The Federal Parliamentary Press Gallery Committee has formally protested Crikey’s lock-out from the Budget lock-up this afternoon.

The Gallery Committee unanimously endorsed a letter that was hand delivered to Treasurer Peter Costello’s office by Gallery President Karen Middleton yesterday. The letter reads:

We are unaware of any reasonable grounds upon which your decision is based.

Crikey representative Christian Kerr applied for Press Gallery membership several years ago and, after due consideration, was approved.

In assessing his application, the Press Gallery Committee followed the usual procedures and found he met the criteria for membership. He was issued a pass…

I understand that your Government’s explanation is that the Budget contains sensitive information and that lock-up access is limited.

The sensitivity of the information is managed by the very existence of the lock-up. Were they to be admitted, Crikey’s representatives would be subject to exactly the same restrictions and embargo as everyone else.
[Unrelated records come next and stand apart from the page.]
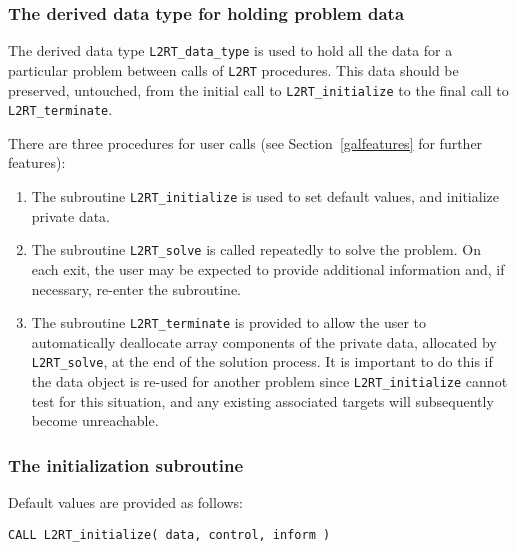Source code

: \documentclass{galahad}
\newcommand{\packagename}{L2\-RT}
\begin{document}

\subsubsection{The derived data type for holding problem data}\label{typedata}
The derived data type 
{\tt \packagename\_data\_type} 
is used to hold all the data for a particular problem between calls of 
{\tt \packagename} procedures. 
This data should be preserved, untouched, from the initial call to 
{\tt \packagename\_initialize}
to the final call to
{\tt \packagename\_terminate}.


\galarguments
There are three procedures for user calls
(see Section~\ref{galfeatures} for further features): 

\begin{enumerate}
\item The subroutine 
      {\tt \packagename\_initialize} 
      is used to set default values, and initialize private data.
\item The subroutine 
      {\tt \packagename\_solve} 
      is called repeatedly to solve the problem. 
      On each exit, the user may be expected to provide additional 
      information and, if necessary, re-enter the subroutine. 
\item The subroutine 
      {\tt \packagename\_terminate} 
      is provided to allow the user to automatically deallocate array 
       components of the private data, allocated by 
       {\tt \packagename\_solve}, 
       at the end of the solution process. 
       It is important to do this if the data object is re-used for another  
       problem since {\tt \packagename\_initialize} cannot test for this 
       situation,  
       and any existing associated targets will subsequently become 
       unreachable. 
\end{enumerate}


\subsubsection{The initialization subroutine}\label{subinit}
 Default values are provided as follows:

\hskip0.5in 
{\tt CALL \packagename\_initialize( data, control, inform )}
\end{document}
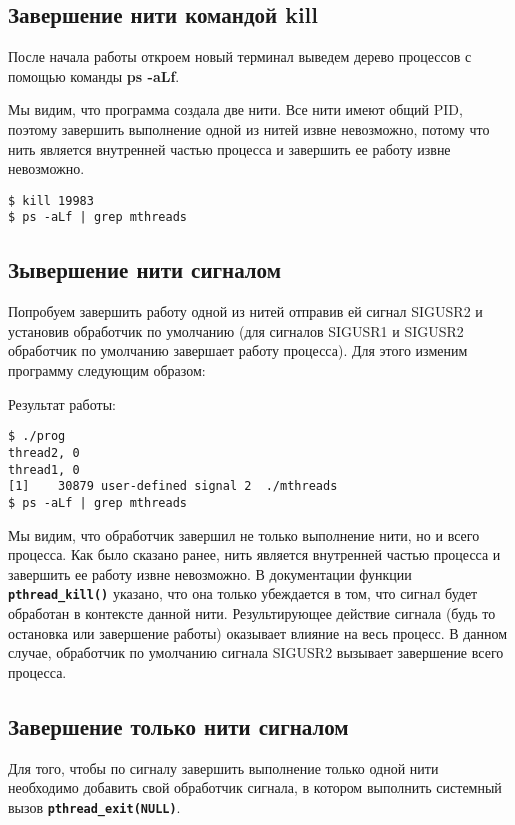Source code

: \documentclass[a4paper]{article}
\begin{document}
	\subsection{Завершение нити командой kill}	
	После начала работы откроем новый терминал выведем дерево процессов с помощью команды \textbf{ps -aLf}.
	
	
	Мы видим, что программа создала две нити. Все нити имеют общий PID, поэтому завершить выполнение одной из нитей извне невозможно, потому что нить является внутренней частью процесса и завершить ее работу извне невозможно.
	\begin{lstlisting}[style=crs_bash]		
$ kill 19983
$ ps -aLf | grep mthreads
 	\end{lstlisting}
 	
	\subsection{Зывершение нити сигналом}	
	Попробуем завершить работу одной из нитей отправив ей сигнал SIGUSR2 и установив обработчик по умолчанию (для сигналов SIGUSR1 и SIGUSR2 обработчик по умолчанию завершает работу процесса). Для этого изменим программу следующим образом:
	
	
	Результат работы:
	\begin{lstlisting}[style=crs_bash]		
$ ./prog
thread2, 0
thread1, 0
[1]    30879 user-defined signal 2  ./mthreads
$ ps -aLf | grep mthreads
 	\end{lstlisting}
 	
 	Мы видим, что обработчик завершил не только выполнение нити, но и всего процесса. Как было сказано ранее, нить является внутренней частью процесса и завершить ее работу извне невозможно. В документации функции \textbf{\texttt{pthread\_kill()}} указано, что она только убеждается в том, что сигнал будет обработан в контексте данной нити. Результирующее действие сигнала (будь то остановка или завершение работы) оказывает влияние на весь процесс. В данном случае, обработчик по умолчанию сигнала SIGUSR2 вызывает завершение всего процесса.
 	
	\subsection{Завершение только нити сигналом}
 	Для того, чтобы по сигналу завершить выполнение только одной нити необходимо добавить свой обработчик сигнала, в котором выполнить системный вызов \textbf{\texttt{pthread\_exit(NULL)}}.
	
	
\end{document}
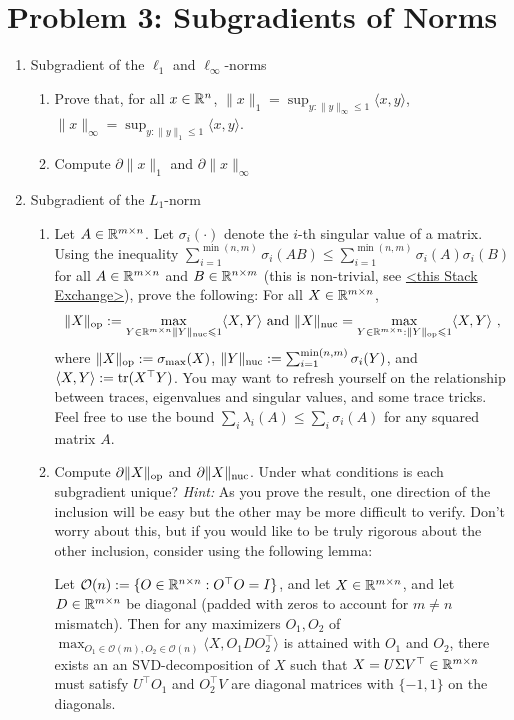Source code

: \documentclass[12pt]{article}
\begin{document}
\section*{Problem 3: Subgradients of Norms}
\begin{enumerate}
\item Subgradient of the $\ell_1$ and $\ell_{\infty}$-norms
\begin{enumerate}
\item
Prove that, for all $x \in \mathbb{R}^n$, $\|x\|_1 = \sup_{y: \|y\|_{\infty} \le 1}\langle x, y \rangle$, $\|x\|_{\infty} = \sup_{y:\|y\|_1 \le 1}\langle x, y \rangle$. 
\item
Compute $\partial \|x\|_1$ and $\partial \|x\|_{\infty}$
\end{enumerate}
\item 
Subgradient of the $L_1$-norm
\begin{enumerate}
\item
Let $A \in \mathbb{R}^{m \times n}$. Let $\sigma_i(\cdot)$ denote the $i$-th singular value of a matrix. Using the inequality $\sum_{i=1}^{\min(n,m)}\sigma_i(AB) \le \sum_{i=1}^{\min(n,m)} \sigma_i(A)\sigma_i(B)$ for all $A \in \mathbb{R}^{m \times n}$ and $B \in \mathbb{R}^{n \times m}$ (this is non-trivial, see \href{<https://math.stackexchange.com/questions/1648542/proving-holders-inequality-for-schatten-norms>}{<this Stack Exchange>}), prove the following: For all $X \in \mathbb{R}^{m \times n}$, 
\begin{eqnarray}
\|X\|_{\mathrm{op}} :=  \max_{Y \in \mathbb{R}^{m \times n}  \|Y\|_{\mathrm{nuc}} \leqslant 1} \langle X, Y \rangle  \text{ and } \|X\|_{\mathrm{nuc}} =  \max_{Y \in \mathbb{R}^{m \times n} :\|Y\|_{\mathrm{op}} \leqslant 1} \langle X, Y \rangle ~,
\end{eqnarray}
where $\|X\|_{\mathrm{op}} := \sigma_{\max}(X)$, $ \|Y\|_{\mathrm{nuc}} := \sum_{i=1}^{\min(n,m)} \sigma_i(Y)$, and $\langle X, Y \rangle := \mathrm{tr}(X^\top Y)$. You may want to refresh yourself on the relationship between traces, eigenvalues and singular values, and some trace tricks. Feel free to use the bound $\sum_{i} \lambda_i (A) \le \sum_i \sigma_i(A)$ for any squared matrix $A$. 
\item
Compute $\partial \|X\|_{\mathrm{op}}$ and $\partial \|X\|_{\mathrm{nuc}}$. Under what conditions is each subgradient unique?
\emph{Hint: }As you prove the result, one direction of the inclusion will be easy but the other may be more difficult to verify. Don't worry about this, but if you would like to be truly rigorous about the other inclusion, consider using the following lemma:
\begin{lemma*} Let $\mathcal{O}(n):= \{O \in \mathbb{R}^{n \times n}:O^\top O = I\}$, and let $X \in \mathbb{R}^{m \times n}$, and let $D \in \mathbb{R}^{m \times n}$ be diagonal (padded with zeros to account for $m\ne n$ mismatch). Then for any maximizers $O_1,O_2$ of $\max_{O_1 \in \mathcal{O}(m),O_2 \in \mathcal{O}(n)}\langle X, O_1DO_2^\top \rangle$ is attained with $O_1$ and $O_2$, there exists an an SVD-decomposition of $X$ such that $X =  U\Sigma V^\top \in \mathbb{R}^{m \times n}$ must satisfy $U^\top O_1$ and $O_2^\top V$ are diagonal matrices with $\{-1,1\}$ on the diagonals.
\end{lemma*}


\end{enumerate}
\end{enumerate}
\end{document}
Given that you admit hundreds of people to the lock-up every year, including dozens per single newspaper, it is unclear why there would not be room for two people from an organisation which advertises a daily readership of 45,000 people and claims the status of Australia’s largest online subscriber publication.

I further understand that the only other reason given for rejecting Crikey’s applicants is that the decision ‘is in accordance with the criteria set down by the Treasurer’.

I would be grateful if your office would provide the Press Gallery Committee with a written copy of these criteria so Gallery members may be aware of the basis upon which their applications are judged.

In the absence of any further explanation of your decision, it is difficult to avoid the conclusion that you have excluded Crikey simply because you don’t like what it publishes.

If this is the case, this is of considerable concern.

Press Gallery members regularly publish and broadcast news and commentary which make them unpopular, including sometimes with their own colleagues.

But this is not the basis upon which their membership is assessed and nor should it be the basis upon which their access to government information – available to everybody else – is determined.